§ Your instructions:
Could you transcribe the records below exactly, leaving out every picture?

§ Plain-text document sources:

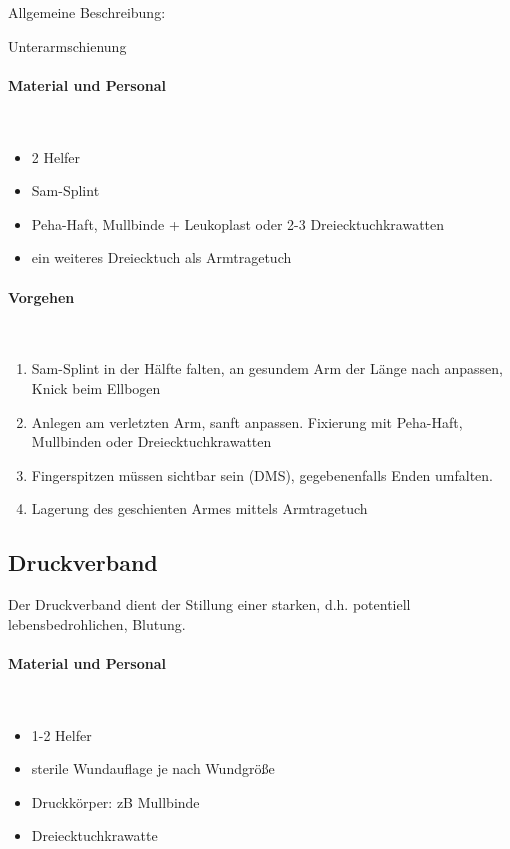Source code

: Allgemeine
Beschreibung: 

Unterarmschienung

\paragraph*{Material und Personal}~

\begin{itemize}
    \item 2 Helfer
    \item Sam-Splint
    \item Peha-Haft, Mullbinde + Leukoplast oder 2-3 Dreiecktuchkrawatten
    \item ein weiteres Dreiecktuch als Armtragetuch
\end{itemize}


\paragraph*{Vorgehen}~

\begin{enumerate}
    \item Sam-Splint in der Hälfte falten, an gesundem Arm der Länge
    nach anpassen, Knick beim Ellbogen
    \item Anlegen am verletzten Arm, sanft anpassen. Fixierung mit
    Peha-Haft, Mullbinden oder Dreiecktuchkrawatten
    \item Fingerspitzen müssen sichtbar sein (DMS), gegebenenfalls Enden
    umfalten.
    \item Lagerung des geschienten Armes mittels Armtragetuch
\end{enumerate}



\subsection{Druckverband}
\label{topic:druckverband-anlegen}

Der Druckverband dient der Stillung einer starken, d.h.
potentiell lebensbedrohlichen, Blutung.

\paragraph*{Material und Personal}~

\begin{itemize}
    \item 1-2 Helfer
    \item sterile Wundauflage je nach Wundgröße
    \item Druckkörper: zB Mullbinde
    \item Dreiecktuchkrawatte
\end{itemize}

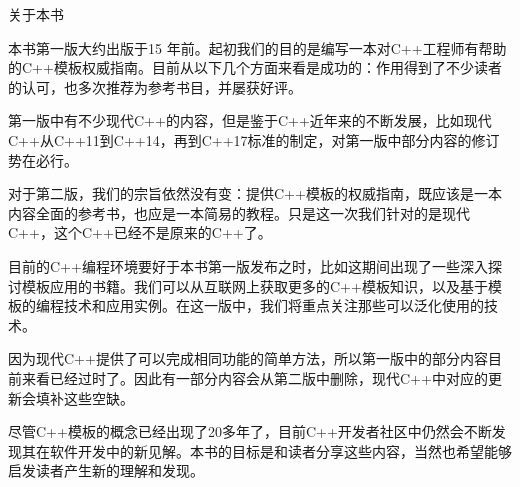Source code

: \begin{flushright}
 关于本书
\end{flushright}

本书第一版大约出版于15 年前。起初我们的目的是编写一本对C++工程师有帮助的C++模板权威指南。目前从以下几个方面来看是成功的：作用得到了不少读者的认可，也多次推荐为参考书目，并屡获好评。

第一版中有不少现代C++的内容，但是鉴于C++近年来的不断发展，比如现代C++从C++11到C++14，再到C++17标准的制定，对第一版中部分内容的修订势在必行。

对于第二版，我们的宗旨依然没有变：提供C++模板的权威指南，既应该是一本内容全面的参考书，也应是一本简易的教程。只是这一次我们针对的是现代C++，这个C++已经不是原来的C++了。

目前的C++编程环境要好于本书第一版发布之时，比如这期间出现了一些深入探讨模板应用的书籍。我们可以从互联网上获取更多的C++模板知识，以及基于模板的编程技术和应用实例。在这一版中，我们将重点关注那些可以泛化使用的技术。

因为现代C++提供了可以完成相同功能的简单方法，所以第一版中的部分内容目前来看已经过时了。因此有一部分内容会从第二版中删除，现代C++中对应的更新会填补这些空缺。

尽管C++模板的概念已经出现了20多年了，目前C++开发者社区中仍然会不断发现其在软件开发中的新见解。本书的目标是和读者分享这些内容，当然也希望能够启发读者产生新的理解和发现。
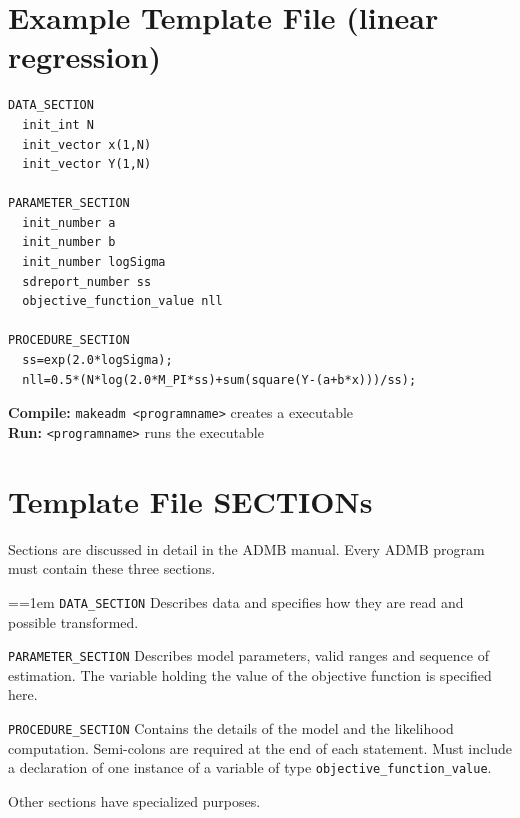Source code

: \section{Example Template File (linear regression)}
\begin{verbatim}
DATA_SECTION
  init_int N
  init_vector x(1,N)
  init_vector Y(1,N)

PARAMETER_SECTION
  init_number a
  init_number b
  init_number logSigma
  sdreport_number ss
  objective_function_value nll

PROCEDURE_SECTION
  ss=exp(2.0*logSigma);
  nll=0.5*(N*log(2.0*M_PI*ss)+sum(square(Y-(a+b*x)))/ss);
\end{verbatim}
{\bf Compile:} \verb|makeadm <programname>| creates a executable \\
{\bf Run:} \verb|<programname>| runs the executable

\section{Template File SECTIONs}
Sections are discussed in detail in the ADMB manual.
Every ADMB program must contain these three sections.

\par{\everypar={\hangindent=1em }
\verb+DATA_SECTION+ Describes data and specifies how they are read 
and possible transformed.

\verb+PARAMETER_SECTION+ Describes model parameters, valid ranges and
sequence of estimation. The variable holding the value of the
objective function is specified here.

\verb+PROCEDURE_SECTION+ Contains the details of the model and the
likelihood computation.  Semi-colons are required at the end of each statement.
Must include a declaration of one instance of a variable of type
\verb|objective_function_value|.

\par}

Other sections have specialized purposes.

§ Response below:
Source code

: Allgemeine
Beschreibung: 

Unterarmschienung

\paragraph*{Material und Personal}~

\begin{itemize}
    \item 2 Helfer
    \item Sam-Splint
    \item Peha-Haft, Mullbinde + Leukoplast oder 2-3 Dreiecktuchkrawatten
    \item ein weiteres Dreiecktuch als Armtragetuch
\end{itemize}


\paragraph*{Vorgehen}~

\begin{enumerate}
    \item Sam-Splint in der Hälfte falten, an gesundem Arm der Länge
    nach anpassen, Knick beim Ellbogen
    \item Anlegen am verletzten Arm, sanft anpassen. Fixierung mit
    Peha-Haft, Mullbinden oder Dreiecktuchkrawatten
    \item Fingerspitzen müssen sichtbar sein (DMS), gegebenenfalls Enden
    umfalten.
    \item Lagerung des geschienten Armes mittels Armtragetuch
\end{enumerate}



\subsection{Druckverband}
\label{topic:druckverband-anlegen}

Der Druckverband dient der Stillung einer starken, d.h.
potentiell lebensbedrohlichen, Blutung.

\paragraph*{Material und Personal}~

\begin{itemize}
    \item 1-2 Helfer
    \item sterile Wundauflage je nach Wundgröße
    \item Druckkörper: zB Mullbinde
    \item Dreiecktuchkrawatte
\end{itemize}

Source code

: \begin{flushright}
 关于本书
\end{flushright}

本书第一版大约出版于15 年前。起初我们的目的是编写一本对C++工程师有帮助的C++模板权威指南。目前从以下几个方面来看是成功的：作用得到了不少读者的认可，也多次推荐为参考书目，并屡获好评。

第一版中有不少现代C++的内容，但是鉴于C++近年来的不断发展，比如现代C++从C++11到C++14，再到C++17标准的制定，对第一版中部分内容的修订势在必行。

对于第二版，我们的宗旨依然没有变：提供C++模板的权威指南，既应该是一本内容全面的参考书，也应是一本简易的教程。只是这一次我们针对的是现代C++，这个C++已经不是原来的C++了。

目前的C++编程环境要好于本书第一版发布之时，比如这期间出现了一些深入探讨模板应用的书籍。我们可以从互联网上获取更多的C++模板知识，以及基于模板的编程技术和应用实例。在这一版中，我们将重点关注那些可以泛化使用的技术。

因为现代C++提供了可以完成相同功能的简单方法，所以第一版中的部分内容目前来看已经过时了。因此有一部分内容会从第二版中删除，现代C++中对应的更新会填补这些空缺。

尽管C++模板的概念已经出现了20多年了，目前C++开发者社区中仍然会不断发现其在软件开发中的新见解。本书的目标是和读者分享这些内容，当然也希望能够启发读者产生新的理解和发现。
Source code

: \section{Example Template File (linear regression)}
\begin{verbatim}
DATA_SECTION
  init_int N
  init_vector x(1,N)
  init_vector Y(1,N)

PARAMETER_SECTION
  init_number a
  init_number b
  init_number logSigma
  sdreport_number ss
  objective_function_value nll

PROCEDURE_SECTION
  ss=exp(2.0*logSigma);
  nll=0.5*(N*log(2.0*M_PI*ss)+sum(square(Y-(a+b*x)))/ss);
\end{verbatim}
{\bf Compile:} \verb|makeadm <programname>| creates a executable \\
{\bf Run:} \verb|<programname>| runs the executable

\section{Template File SECTIONs}
Sections are discussed in detail in the ADMB manual.
Every ADMB program must contain these three sections.

\par{\everypar={\hangindent=1em }
\verb+DATA_SECTION+ Describes data and specifies how they are read 
and possible transformed.

\verb+PARAMETER_SECTION+ Describes model parameters, valid ranges and
sequence of estimation. The variable holding the value of the
objective function is specified here.

\verb+PROCEDURE_SECTION+ Contains the details of the model and the
likelihood computation.  Semi-colons are required at the end of each statement.
Must include a declaration of one instance of a variable of type
\verb|objective_function_value|.

\par}

Other sections have specialized purposes.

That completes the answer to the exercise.